───── TASK DATA

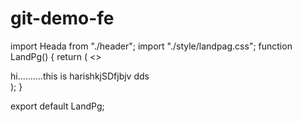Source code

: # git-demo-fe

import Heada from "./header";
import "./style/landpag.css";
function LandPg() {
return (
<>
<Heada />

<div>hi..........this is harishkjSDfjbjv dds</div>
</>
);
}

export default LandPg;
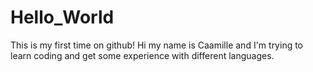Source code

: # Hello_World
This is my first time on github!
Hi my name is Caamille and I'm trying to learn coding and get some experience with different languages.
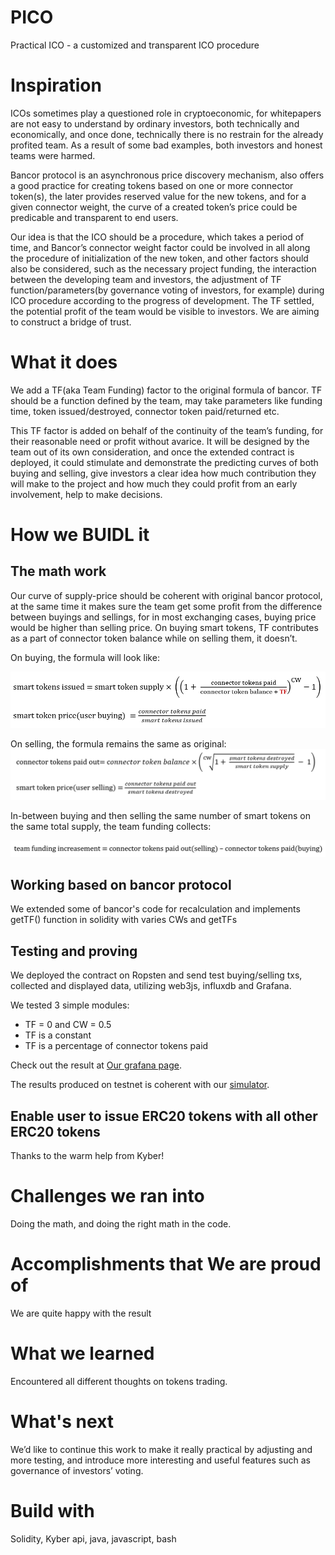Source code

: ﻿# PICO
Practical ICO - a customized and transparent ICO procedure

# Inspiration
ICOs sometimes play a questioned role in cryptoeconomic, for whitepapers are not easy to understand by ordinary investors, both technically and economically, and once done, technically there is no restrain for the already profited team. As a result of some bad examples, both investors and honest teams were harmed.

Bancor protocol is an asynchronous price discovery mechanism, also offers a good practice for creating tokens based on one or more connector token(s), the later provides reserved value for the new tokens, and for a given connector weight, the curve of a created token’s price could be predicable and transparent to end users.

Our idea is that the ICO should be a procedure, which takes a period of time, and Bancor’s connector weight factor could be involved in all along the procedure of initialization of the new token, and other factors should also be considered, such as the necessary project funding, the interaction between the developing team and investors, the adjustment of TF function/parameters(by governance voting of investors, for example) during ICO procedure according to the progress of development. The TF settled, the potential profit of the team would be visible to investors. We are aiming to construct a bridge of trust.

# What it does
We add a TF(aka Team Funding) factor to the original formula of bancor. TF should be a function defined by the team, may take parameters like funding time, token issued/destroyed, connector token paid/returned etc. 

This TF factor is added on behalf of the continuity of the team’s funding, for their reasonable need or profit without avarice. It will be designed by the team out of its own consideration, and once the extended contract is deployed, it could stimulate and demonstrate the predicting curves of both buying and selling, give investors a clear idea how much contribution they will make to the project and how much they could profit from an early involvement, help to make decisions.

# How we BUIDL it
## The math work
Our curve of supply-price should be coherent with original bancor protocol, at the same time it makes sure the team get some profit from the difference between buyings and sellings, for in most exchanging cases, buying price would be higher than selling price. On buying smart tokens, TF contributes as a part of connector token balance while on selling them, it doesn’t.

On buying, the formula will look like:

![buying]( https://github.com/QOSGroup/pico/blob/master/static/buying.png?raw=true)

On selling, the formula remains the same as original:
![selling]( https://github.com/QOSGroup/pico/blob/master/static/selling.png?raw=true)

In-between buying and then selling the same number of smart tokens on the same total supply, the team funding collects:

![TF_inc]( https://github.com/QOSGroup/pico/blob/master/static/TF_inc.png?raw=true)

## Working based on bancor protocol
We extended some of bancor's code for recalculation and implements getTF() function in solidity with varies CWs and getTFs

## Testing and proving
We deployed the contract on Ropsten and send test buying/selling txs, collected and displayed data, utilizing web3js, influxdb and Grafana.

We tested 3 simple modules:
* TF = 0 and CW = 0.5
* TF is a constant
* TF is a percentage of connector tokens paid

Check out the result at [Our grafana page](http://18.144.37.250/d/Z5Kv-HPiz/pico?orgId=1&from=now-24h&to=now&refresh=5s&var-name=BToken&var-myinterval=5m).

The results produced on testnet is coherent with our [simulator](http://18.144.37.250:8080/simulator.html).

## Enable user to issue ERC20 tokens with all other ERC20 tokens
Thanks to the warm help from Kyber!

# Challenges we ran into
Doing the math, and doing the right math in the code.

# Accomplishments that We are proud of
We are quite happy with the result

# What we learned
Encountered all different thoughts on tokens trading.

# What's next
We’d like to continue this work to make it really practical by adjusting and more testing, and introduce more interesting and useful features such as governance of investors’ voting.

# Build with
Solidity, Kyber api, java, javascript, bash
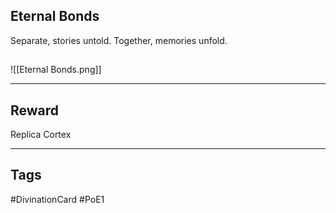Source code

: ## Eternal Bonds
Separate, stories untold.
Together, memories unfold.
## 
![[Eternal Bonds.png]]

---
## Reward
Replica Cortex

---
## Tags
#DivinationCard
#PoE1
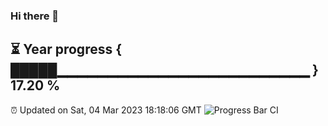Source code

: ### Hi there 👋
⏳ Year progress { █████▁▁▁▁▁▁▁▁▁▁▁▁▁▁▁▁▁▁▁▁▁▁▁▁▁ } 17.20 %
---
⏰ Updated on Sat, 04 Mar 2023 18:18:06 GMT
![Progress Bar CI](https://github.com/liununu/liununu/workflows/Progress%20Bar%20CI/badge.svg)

──────────
───── TASK DATA

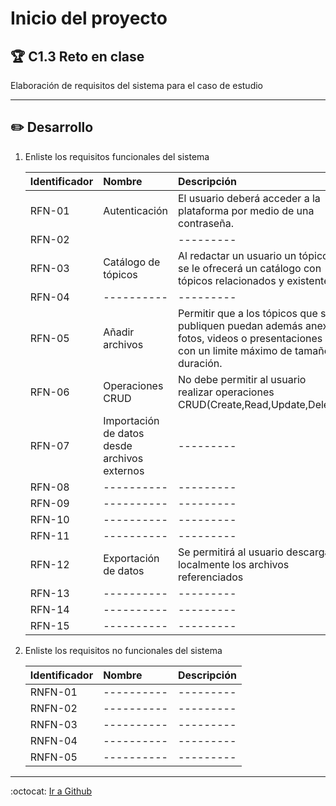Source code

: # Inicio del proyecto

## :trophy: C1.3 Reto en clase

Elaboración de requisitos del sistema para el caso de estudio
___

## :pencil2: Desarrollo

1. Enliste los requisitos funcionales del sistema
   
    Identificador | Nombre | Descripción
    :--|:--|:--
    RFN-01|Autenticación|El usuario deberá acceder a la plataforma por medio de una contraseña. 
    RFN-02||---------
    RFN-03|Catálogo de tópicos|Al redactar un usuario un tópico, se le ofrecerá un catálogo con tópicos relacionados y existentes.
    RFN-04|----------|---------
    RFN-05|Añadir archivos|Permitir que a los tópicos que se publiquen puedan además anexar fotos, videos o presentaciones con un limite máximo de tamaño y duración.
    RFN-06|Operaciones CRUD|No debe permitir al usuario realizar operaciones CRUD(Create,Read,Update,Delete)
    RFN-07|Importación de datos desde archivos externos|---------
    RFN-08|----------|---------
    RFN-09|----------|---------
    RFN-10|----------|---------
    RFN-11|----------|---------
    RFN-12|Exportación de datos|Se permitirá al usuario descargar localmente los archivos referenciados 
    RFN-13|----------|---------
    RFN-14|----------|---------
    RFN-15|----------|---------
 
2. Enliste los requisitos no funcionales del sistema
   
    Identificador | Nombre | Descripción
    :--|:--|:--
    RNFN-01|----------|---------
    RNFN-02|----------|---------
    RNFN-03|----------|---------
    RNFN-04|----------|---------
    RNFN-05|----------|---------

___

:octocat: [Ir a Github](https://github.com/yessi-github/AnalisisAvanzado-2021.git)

──────────
───── TASK DATA

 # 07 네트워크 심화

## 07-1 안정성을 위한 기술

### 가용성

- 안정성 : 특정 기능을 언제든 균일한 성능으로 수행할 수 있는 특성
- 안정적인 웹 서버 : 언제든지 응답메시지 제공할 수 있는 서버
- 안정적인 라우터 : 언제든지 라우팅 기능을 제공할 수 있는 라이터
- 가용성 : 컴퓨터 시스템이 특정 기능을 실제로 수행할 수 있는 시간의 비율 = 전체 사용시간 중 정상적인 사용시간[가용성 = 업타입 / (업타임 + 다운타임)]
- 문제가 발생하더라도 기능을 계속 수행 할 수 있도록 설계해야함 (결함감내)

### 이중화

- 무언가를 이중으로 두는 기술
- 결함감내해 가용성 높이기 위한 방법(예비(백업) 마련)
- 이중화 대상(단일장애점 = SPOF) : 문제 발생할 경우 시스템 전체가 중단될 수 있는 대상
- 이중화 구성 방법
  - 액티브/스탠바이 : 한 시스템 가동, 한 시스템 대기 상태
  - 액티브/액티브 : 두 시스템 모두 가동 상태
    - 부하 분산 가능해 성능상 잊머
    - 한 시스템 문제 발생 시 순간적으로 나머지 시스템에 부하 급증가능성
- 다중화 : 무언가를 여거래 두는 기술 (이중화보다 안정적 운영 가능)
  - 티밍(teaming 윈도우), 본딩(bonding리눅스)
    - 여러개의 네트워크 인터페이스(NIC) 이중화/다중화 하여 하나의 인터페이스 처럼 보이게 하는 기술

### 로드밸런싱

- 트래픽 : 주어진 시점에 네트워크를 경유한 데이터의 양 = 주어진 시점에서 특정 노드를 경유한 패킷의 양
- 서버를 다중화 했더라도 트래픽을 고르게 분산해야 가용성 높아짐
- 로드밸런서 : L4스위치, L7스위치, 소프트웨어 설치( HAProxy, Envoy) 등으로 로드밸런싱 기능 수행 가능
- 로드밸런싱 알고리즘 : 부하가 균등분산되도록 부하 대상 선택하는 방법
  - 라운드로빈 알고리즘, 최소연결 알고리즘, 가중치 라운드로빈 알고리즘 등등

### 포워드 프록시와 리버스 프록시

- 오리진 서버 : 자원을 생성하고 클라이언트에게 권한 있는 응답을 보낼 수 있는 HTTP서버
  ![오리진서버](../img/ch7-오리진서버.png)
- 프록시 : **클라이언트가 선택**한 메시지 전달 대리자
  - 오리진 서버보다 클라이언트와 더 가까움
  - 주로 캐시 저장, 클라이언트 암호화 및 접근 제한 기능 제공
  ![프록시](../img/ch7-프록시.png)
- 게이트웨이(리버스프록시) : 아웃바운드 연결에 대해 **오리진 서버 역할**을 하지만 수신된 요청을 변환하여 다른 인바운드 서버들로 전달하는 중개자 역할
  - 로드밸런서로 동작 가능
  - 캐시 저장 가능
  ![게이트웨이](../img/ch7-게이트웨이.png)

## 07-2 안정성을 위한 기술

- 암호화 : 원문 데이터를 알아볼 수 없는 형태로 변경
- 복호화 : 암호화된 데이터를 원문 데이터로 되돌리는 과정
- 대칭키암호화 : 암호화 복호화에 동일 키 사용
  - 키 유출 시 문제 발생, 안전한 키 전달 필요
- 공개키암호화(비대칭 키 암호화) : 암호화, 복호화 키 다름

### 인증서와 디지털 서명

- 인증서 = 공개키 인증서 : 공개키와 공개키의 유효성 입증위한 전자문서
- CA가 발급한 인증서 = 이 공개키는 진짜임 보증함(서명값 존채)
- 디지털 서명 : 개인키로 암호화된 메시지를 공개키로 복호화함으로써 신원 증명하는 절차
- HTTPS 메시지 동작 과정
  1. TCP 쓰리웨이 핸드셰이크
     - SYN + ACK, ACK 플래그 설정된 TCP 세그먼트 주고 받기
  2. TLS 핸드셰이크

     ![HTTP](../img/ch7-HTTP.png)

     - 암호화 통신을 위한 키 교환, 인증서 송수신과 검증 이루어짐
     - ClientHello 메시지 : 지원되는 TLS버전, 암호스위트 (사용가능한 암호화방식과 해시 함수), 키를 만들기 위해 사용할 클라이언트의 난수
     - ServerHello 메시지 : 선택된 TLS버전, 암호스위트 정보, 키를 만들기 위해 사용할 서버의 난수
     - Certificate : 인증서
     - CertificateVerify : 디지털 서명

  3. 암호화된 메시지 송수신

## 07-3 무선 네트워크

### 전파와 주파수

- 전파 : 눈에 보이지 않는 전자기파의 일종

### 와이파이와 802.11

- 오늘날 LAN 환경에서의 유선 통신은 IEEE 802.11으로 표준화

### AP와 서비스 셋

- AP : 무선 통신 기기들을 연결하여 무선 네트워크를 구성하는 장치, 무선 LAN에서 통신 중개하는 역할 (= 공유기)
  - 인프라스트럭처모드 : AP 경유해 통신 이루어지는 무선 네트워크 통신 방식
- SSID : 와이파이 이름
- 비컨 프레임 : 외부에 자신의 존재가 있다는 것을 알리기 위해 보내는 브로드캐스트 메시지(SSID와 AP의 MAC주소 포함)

──────────

Above are the records; from them, give again exactly the lines from the one containing "- 무언가를 이중으로 두는 기술" to the one containing "- 한 시스템 문제 발생 시 순간적으로 나머지 시스템에 부하 급증가능성", both lines included, and nothing more.

RESPONSE AREA:
- 무언가를 이중으로 두는 기술
- 결함감내해 가용성 높이기 위한 방법(예비(백업) 마련)
- 이중화 대상(단일장애점 = SPOF) : 문제 발생할 경우 시스템 전체가 중단될 수 있는 대상
- 이중화 구성 방법
  - 액티브/스탠바이 : 한 시스템 가동, 한 시스템 대기 상태
  - 액티브/액티브 : 두 시스템 모두 가동 상태
    - 부하 분산 가능해 성능상 잊머
    - 한 시스템 문제 발생 시 순간적으로 나머지 시스템에 부하 급증가능성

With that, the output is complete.